All chiefs of police, marshals of cities and towns, sheriffs of counties, and all police, prison, and peace officers and constables shall execute any such order in the same manner as any ordinary criminal process.

Whenever a paroled prisoner is accused of a violation of his or her parole, other than the commission of, and conviction for, a felony or misdemeanor under the laws of this state or the laws of any state where he or she may then be, he or she shall be entitled to a fair and impartial hearing of such charges within thirty days from the time that he or she is served with charges of the violation of conditions of parole after his or her arrest and detention. The hearing shall be held before one or more members of the board at a place or places, within this state, reasonably near the site of the alleged violation or violations of parole.

In the event that the board suspends a parole by reason of an alleged parole violation or in the event that a parole is suspended pending the disposition of a new criminal charge, the board shall have the power to nullify the order of suspension and reinstate the individual to parole under previous conditions or any new conditions that the board may determine advisable. Before the board shall nullify an order of suspension and reinstate a parole they shall have determined that the best interests of society and the individual shall best be served by such reinstatement rather than a return to a correctional institution.

Section 11

  1. For offenders convicted of crimes committed before July 1, 1984; or offenders convicted of felony offenses committed on or after July 1, 2027, who applied for parole pursuant to section 1 of this act; within fifteen days from the date of notice to the department of the arrest and detention of the alleged parole violator, he or she shall be personally served by a state community corrections officer with a copy of the factual allegations of the violation of the conditions of parole, and, at the same time shall be advised of his or her right to an on-site parole revocation hearing and of his or her rights and privileges as provided in RCW 9.95.120 through 9.95.126. The alleged parole violator, after service of the allegations of violations of the conditions of parole and the advice of rights may waive the on-site parole revocation hearing as provided in RCW 9.95.120, and admit one or more of the alleged violations of the conditions of parole. If the board accepts the waiver it shall either, (a) reinstate the parolee on parole under the same or modified conditions, or (b) revoke the parole of the parolee and enter an order of parole revocation and return to state custody. A determination of a new minimum sentence shall be made within thirty days of return to state custody which shall not exceed the maximum sentence as provided by law for the crime of which the parolee was originally convicted or the maximum fixed by the court.

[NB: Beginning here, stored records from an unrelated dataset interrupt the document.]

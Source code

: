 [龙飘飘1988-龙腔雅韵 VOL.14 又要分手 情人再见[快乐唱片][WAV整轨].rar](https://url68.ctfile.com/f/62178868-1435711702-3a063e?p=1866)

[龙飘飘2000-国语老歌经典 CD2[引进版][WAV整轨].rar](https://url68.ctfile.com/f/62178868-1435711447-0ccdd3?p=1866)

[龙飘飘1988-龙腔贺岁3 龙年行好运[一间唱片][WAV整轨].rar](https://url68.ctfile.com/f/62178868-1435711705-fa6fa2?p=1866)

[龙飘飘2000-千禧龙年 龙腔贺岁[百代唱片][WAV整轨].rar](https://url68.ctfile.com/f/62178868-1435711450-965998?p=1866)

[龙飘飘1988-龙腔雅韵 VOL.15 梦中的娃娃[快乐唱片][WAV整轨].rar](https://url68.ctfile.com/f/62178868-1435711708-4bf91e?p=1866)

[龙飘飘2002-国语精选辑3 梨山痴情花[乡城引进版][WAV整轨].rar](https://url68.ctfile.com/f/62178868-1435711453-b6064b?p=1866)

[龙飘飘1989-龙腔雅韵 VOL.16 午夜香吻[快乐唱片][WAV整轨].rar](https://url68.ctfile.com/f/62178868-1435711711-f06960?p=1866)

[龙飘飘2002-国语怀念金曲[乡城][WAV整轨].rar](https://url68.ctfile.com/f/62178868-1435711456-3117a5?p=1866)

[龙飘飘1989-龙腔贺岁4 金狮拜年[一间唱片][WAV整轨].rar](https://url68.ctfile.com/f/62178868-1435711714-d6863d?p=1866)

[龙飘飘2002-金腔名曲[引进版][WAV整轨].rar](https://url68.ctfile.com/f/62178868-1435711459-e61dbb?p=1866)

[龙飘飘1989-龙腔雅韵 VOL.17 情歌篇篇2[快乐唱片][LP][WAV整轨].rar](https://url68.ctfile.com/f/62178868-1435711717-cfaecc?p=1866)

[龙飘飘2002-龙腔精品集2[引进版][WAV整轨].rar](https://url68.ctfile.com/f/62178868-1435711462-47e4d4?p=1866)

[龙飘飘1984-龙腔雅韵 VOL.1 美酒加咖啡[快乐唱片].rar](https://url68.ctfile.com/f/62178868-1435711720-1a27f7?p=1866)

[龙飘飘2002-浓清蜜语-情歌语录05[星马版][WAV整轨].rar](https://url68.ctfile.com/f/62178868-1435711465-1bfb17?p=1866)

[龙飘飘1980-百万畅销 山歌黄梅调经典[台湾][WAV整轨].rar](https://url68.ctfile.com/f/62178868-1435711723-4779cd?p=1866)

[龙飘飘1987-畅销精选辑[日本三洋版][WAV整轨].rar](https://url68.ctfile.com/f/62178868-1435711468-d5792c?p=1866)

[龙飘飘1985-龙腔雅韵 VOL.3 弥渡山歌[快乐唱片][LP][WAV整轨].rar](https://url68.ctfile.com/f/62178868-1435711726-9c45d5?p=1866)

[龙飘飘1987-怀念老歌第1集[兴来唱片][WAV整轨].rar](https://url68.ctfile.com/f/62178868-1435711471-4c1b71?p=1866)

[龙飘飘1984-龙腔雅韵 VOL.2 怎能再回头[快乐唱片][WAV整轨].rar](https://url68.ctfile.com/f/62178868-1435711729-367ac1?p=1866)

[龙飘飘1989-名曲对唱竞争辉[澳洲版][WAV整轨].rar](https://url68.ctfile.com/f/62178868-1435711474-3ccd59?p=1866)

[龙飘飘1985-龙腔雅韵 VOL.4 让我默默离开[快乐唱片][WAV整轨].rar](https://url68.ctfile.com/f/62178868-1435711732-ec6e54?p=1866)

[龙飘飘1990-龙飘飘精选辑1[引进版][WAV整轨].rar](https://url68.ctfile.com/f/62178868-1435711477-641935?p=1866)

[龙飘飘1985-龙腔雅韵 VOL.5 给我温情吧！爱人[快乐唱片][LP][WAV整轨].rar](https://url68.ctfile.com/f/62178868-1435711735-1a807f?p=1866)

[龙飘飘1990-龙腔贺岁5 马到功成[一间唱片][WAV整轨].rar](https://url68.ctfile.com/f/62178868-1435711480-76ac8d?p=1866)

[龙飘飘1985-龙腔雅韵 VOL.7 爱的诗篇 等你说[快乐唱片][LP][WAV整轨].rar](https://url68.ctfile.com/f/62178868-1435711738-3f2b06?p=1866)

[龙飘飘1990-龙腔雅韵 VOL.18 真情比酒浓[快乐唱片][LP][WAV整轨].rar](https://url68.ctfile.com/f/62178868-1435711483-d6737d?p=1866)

If the waiver made by the parolee is rejected by the board it shall hold an on-site parole revocation hearing under the provisions of RCW 9.95.120 through 9.95.126.

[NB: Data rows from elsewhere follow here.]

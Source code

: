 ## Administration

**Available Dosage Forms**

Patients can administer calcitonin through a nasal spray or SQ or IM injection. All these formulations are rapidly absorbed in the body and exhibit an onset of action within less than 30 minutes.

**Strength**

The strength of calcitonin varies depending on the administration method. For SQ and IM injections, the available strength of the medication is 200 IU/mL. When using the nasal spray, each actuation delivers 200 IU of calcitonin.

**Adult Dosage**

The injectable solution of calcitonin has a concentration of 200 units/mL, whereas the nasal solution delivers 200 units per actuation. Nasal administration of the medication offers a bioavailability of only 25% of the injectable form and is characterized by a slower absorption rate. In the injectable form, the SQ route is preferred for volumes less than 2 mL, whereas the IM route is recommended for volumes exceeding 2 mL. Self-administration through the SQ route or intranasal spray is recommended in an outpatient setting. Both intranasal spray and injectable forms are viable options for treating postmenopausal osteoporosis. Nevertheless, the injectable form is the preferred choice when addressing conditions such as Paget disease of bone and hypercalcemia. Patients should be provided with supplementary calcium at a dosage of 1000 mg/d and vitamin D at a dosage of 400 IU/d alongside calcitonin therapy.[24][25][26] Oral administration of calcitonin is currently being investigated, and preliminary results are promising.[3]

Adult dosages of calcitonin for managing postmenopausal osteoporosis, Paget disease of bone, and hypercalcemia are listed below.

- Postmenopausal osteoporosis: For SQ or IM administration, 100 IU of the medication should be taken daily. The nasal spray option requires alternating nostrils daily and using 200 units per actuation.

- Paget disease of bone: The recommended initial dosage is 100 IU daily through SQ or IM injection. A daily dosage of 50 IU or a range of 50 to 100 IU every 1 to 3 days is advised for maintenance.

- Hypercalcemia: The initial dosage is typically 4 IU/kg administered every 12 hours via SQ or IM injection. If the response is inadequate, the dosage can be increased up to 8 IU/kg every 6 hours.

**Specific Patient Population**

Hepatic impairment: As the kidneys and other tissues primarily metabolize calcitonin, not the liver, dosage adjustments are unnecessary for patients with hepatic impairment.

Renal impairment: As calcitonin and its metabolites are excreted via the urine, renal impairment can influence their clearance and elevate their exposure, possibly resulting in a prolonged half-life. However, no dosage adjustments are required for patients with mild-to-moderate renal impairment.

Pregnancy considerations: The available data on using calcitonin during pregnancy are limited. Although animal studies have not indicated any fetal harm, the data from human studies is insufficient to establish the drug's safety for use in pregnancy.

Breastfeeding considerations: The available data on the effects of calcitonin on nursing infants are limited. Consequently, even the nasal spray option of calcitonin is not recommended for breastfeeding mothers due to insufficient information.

  1. Offenders sentenced under RCW 9.94A.507 are subject to the violation hearing process established in RCW 9.95.435.

Section 12

  1. At any on-site parole revocation hearing for a person convicted of a crime committed before July 1, 1984; or a person convicted of a felony offense committed on or after July 1, 2027, who applied for parole pursuant to section 1 of this act; the alleged parole violator shall be entitled to be represented by an attorney of his or her own choosing and at his or her own expense, except, upon the presentation of satisfactory evidence of indigency and the request for the appointment of an attorney by the alleged parole violator, the board may cause the appointment of an attorney to represent the alleged parole violator to be paid for at state expense, and, in addition, the board may assume all or such other expenses in the presentation of evidence on behalf of the alleged parole violator as it may have authorized: PROVIDED, That funds are available for the payment of attorneys' fees and expenses. Attorneys for the representation of alleged parole violators in on-site hearings shall be appointed by the superior courts for the counties wherein the on-site parole revocation hearing is to be held and such attorneys shall be compensated in such manner and in such amount as shall be fixed in a schedule of fees adopted by rule of the board.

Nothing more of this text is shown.